Just to follow up, Amanda, the actions that you're doing, and, you know, full power to you, I mean, you're doing what you have to do, But do you think it's going to get us slightly ahead of the market with your promotions, or do you think you're just going to match the market? You're talking about a rational market. Do you think you need to be slightly ahead to get your perceptions back, or do you think you're just going to match it?
I think what we're seeing in terms of the market overall is, again, we'll wait to see results coming out in the next days and weeks. We think we're growing broadly in line with the market in quarter one, and as you know, in quarter two, Three of last year, that certainly didn't seem to be the outcome. We are very focused on the fact that we've got, again, traffic, customers shopping in our stores, so it's just about having the right value offered. It's about also leveraging our everyday rewards loyalty program effectively and our digital assets in which we're connecting with customers, again, nearly 20 million connections each and every week. All of those are opportunities for us to deliver what customers are looking for, which is value. I think Steve called it out earlier. We don't think our price settings broadly in terms of indices and the like are out of alignment. It's more about making sure we've got the right price at the right time for the customers.
The next question comes from Lisa Ding with Goldman Sachs. Please go ahead.
Hi, Amanda. I wanted to follow a little bit on this promotional effectiveness discussion because joining a couple of dots, like we were in line with the market in the first quarter, as you mentioned. Our value for money scores, I think, are still down four points versus prior year, but we've given, you know, call it 50, 60 bits of margin away. So by the sounds of it, you know, we were a little surprised by the reward us for it. So going into, I guess, the rest of the year, how are we going to optimize the promotional effectiveness so that if we were to continue to give margins away that actually consumers reward us for it in market share gains and the voice of the VOC or the NCS?
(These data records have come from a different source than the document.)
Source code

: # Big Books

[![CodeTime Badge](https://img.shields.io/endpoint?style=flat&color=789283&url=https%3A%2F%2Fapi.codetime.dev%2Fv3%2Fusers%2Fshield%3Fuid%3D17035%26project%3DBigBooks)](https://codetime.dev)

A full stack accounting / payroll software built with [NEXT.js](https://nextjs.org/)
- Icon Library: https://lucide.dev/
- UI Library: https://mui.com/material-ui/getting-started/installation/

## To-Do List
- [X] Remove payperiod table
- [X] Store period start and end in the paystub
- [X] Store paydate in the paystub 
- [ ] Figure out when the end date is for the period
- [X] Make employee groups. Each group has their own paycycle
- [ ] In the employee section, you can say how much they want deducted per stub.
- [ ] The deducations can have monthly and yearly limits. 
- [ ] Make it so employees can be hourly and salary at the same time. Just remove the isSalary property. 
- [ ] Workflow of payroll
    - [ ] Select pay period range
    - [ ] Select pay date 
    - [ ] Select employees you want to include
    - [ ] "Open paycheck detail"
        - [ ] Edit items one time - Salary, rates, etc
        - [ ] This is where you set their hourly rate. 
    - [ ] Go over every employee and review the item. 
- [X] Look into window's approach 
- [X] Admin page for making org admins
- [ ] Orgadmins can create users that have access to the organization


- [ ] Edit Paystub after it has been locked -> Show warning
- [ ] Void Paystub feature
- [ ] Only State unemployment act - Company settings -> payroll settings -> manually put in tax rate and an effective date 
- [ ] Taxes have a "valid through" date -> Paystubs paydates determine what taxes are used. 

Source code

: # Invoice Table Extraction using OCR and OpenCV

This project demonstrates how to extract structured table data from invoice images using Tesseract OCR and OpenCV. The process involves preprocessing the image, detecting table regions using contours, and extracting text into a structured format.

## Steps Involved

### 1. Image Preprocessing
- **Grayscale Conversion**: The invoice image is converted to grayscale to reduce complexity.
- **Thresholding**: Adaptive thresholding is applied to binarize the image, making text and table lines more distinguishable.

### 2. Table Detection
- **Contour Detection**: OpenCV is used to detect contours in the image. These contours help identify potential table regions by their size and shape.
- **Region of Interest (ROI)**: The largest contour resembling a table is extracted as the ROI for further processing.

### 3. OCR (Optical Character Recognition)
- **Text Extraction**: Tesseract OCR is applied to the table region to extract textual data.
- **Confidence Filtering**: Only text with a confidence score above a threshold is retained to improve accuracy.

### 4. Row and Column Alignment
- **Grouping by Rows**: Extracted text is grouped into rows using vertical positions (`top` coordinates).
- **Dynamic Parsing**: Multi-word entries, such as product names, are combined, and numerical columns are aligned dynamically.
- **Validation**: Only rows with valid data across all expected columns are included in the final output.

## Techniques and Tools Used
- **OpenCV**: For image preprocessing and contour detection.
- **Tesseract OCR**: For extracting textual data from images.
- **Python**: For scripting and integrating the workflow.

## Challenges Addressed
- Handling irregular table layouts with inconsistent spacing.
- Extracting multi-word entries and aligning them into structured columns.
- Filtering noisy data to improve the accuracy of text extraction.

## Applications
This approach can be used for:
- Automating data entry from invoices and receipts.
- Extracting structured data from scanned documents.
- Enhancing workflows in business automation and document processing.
Thanks. Thanks. Thanks, Lisa, for that. Yes, and you're right in your observations on on value for money, and obviously given recent media coverage, there is work for us to do there in terms of continuing to build on value for money perceptions. When it comes to the question of promotions, we have a number of different tools in terms of managing our promotional effectiveness, and I know we've talked about this before in terms of next-gen promotions, and really we need to be focused on running fewer loser promotions and really optimising that overall mix. And what you're seeing in our results and what we've talked about already is a mix shift. And yes, there is an element of customer shift here, but we actually have the opportunity to be able to optimise that as we go forward into the second half and across this trading period. And that's what we'll do. We also, as you know, are always looking to get the balance right between promotional pricing and our shelf and everyday low prices that are available for customers. And so that's another lever that we obviously look at as well. One of the factors, and I know I called this out earlier on, is customers are trading into deeper promotions. So they're looking for more value. And of course, when that happens, we are investing slightly more as a retailer into those. And so again, that's another opportunity for us to optimize. So there are you know, many levers for us to be considering when we're managing this. Our first focus, as you know, in the quarter has been to make sure that we've got the right level of sales and unit momentum as we come in to quarter two, which is just so critical for us, as you know, and that builds through to then momentum that we look forward to seeing in calendar 25. But again, optimising promotion certainly is an aspect of that, whilst being very clear on where the customer's up to, and just that increasing competition that we're seeing in cross-shopping, which is something that we need to be very mindful of on the go forward.
Your next question comes from Adrian Leamy with Citi. Please go ahead.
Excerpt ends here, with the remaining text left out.